Damián ya no puede más, lo ha visto todo según él. Doña Licha no será toda simpatía pero tampoco es una mala mujer. De hecho siempre se le oye rezar mientras pica la carne, o cuando llora por la cebolla. Nunca llora por la cebolla. Quiere ayudar. Quiso tocarla, cuando se bajó la luz, alguna balastra, y tuvo que quitar su mano rápidamente cuando la absorta mujer le taladró los oídos, a él y a la clientela, con aquel grito desquiciante. Cuando la ve ponerse de pié y huir, Damián la sigue. Abre la puerta trasera de la cocina y observa la lluvia y siente la noche.
La mujer corre descompuesta entre los charcos de lluvia. Damián toma valor, se levanta el cuello de la camisa del uniforme y se deja ir, cabeza abajo, hacia la humedad.
La mujer se va deshaciendo. Sus lágrimas podrían ser tantas como la lluvia que la empapa. Sus piernas se tambalean, no ha respirado desde que abrió la puerta. No le importa. Sin dejar de correr, levanta los ojos al cielo, busca perdón, no cree en la más mínima posibilidad de tenerlo.
Ha llegado a la banqueta de la avenida principal, no se detiene, voltea para ver si los alados se han arrepentido de su venganza. Ellos no están. Está Damián. Ella no ha dejado de avanzar. El perdón ha llegado, ellos no están. Regresaron con el Predilecto. María Luisa. Su perdón llegó.
María Luisa sonríe.
Damián la ve dar vueltas sobre el taxi. Es una muñeca de trapo, su complexión la hace ver como de tela. Ya en el asfalto, toma la cabeza de María Luisa en su palma izquierda, ella le susurra durante treinta y seis segundos y expira.
María Luisa. Sus lentes gruesos, atestados de aceite, empañados por la humareda, descansan de sus agotadoras horas de trabajo junto a la tabla de picar.

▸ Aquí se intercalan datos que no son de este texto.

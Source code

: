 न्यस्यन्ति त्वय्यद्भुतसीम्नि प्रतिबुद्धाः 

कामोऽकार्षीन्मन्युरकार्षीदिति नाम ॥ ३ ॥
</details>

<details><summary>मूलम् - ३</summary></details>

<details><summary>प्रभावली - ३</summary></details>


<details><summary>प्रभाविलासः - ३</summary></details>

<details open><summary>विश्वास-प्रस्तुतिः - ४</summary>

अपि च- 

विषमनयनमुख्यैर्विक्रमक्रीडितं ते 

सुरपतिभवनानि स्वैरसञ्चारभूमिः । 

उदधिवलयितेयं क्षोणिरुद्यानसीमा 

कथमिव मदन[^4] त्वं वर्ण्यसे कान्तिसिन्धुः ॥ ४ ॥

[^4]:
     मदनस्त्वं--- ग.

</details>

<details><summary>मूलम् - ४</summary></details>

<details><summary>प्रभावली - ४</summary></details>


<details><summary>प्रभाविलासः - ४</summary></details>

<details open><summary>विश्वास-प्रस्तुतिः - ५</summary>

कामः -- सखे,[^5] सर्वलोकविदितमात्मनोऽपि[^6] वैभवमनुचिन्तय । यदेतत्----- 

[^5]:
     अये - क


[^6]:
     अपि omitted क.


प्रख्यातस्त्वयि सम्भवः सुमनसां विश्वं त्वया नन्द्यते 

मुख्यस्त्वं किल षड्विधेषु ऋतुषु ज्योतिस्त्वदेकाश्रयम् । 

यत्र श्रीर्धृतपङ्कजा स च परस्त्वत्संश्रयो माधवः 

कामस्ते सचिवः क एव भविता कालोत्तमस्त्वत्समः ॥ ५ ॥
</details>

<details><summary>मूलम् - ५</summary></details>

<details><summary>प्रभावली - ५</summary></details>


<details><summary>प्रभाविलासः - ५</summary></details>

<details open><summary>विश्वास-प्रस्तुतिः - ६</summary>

En su cuarto, Damián habla y Uriel escucha. Uriel tiene las manos frías. Damián ahora sabe la verdad: Los ángeles entraron al negocio, María Luisa no tuvo el espíritu para sostener su culpa y huyó. Fue hechicera durante años. Hizo males. Muchos. Ella siempre le tuvo miedo a la venganza de Dios. Nunca calculó su misericordia.
¿Fue hechicera durante años? Sí, varios… Al morir me dijo que treinta y seis.
Es predilecto. Cree en sus promesas: Por cuanto en mí ha puesto su amor, yo también lo libraré. Me invocará y yo le responderé; con él estaré yo en la angustia, lo libraré y le glorificaré. Lo saciaré de larga vida y le mostraré mi salvación.